Having shown that God and man are parent and child, he goes on to delineate the function of each in the grand scheme of things. He explains that it is the nature of God to be in heaven, and of man to be on earth, because God is Cause, and man is manifestation. Cause cannot be expression, and expression cannot be cause, and we must be careful not to confuse the two things. Here heaven stands for God or Cause, because in religious phraseology heaven is the term for the Presence of God. In metaphysics it is called the Absolute, because it is the realm of Pure Unconditioned Being, of archetypal ideas. The word "earth" means manifestation, and man's function is to manifest or express God, or Cause (emphasis mine).
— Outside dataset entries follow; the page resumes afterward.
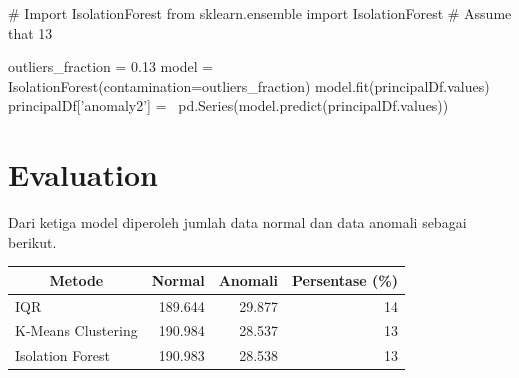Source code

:\begin{python}
# Import IsolationForest
from sklearn.ensemble import IsolationForest
# Assume that 13%
    
outliers_fraction = 0.13
model =  IsolationForest(contamination=outliers_fraction)
model.fit(principalDf.values) 
principalDf['anomaly2'] = \
    pd.Series(model.predict(principalDf.values))
\end{python}

    \section{Evaluation}

    Dari ketiga model diperoleh jumlah data normal dan data anomali sebagai berikut.

    \begin{table}[h]
        \centering
        \begin{tabular}{|l|r|r|r|}
            \hline
            \multicolumn{1}{|c|}{\textbf{Metode}} & \multicolumn{1}{c|}{\textbf{Normal}} & \multicolumn{1}{c|}{\textbf{Anomali}} & \multicolumn{1}{c|}{\textbf{Persentase (\%)}} \\ \hline
            IQR                & 189.644 & 29.877 & 14 \\ \hline
            K-Means Clustering & 190.984 & 28.537 & 13 \\ \hline
            Isolation Forest   & 190.983 & 28.538 & 13 \\ \hline
        \end{tabular}
    \end{table}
In other words, God is the Infinite and Perfect Cause of all things; but Cause has to be expressed, and God expresses Himself by means of man. Man's destiny is to express God in all sorts of glorious and wonderful ways (emphasis mine). Some of this expression we see as his surroundings; first his physical body, which is really only the most intimate part of his embodiment; then his home; his work; his recreation; in short, his whole expression. To express means to press outwards, or bring into sight that which already exists implicity. Every feature of your life is really a manifestation or expression of something in your soul.

Some of these points may seem at first to be a little abstract; but since it is misunderstandings about the relationship of God and man that lead to all our difficulties, it is worth any amount of trouble to correctly understand that relationship. Trying to have manifestation without Cause is atheism and materialism, and we know where they lead. Trying to have Cause without manifestation leads man to suppose himself to be a personal God, and this commonly ends in megalomania and a kind of paralysis of expression.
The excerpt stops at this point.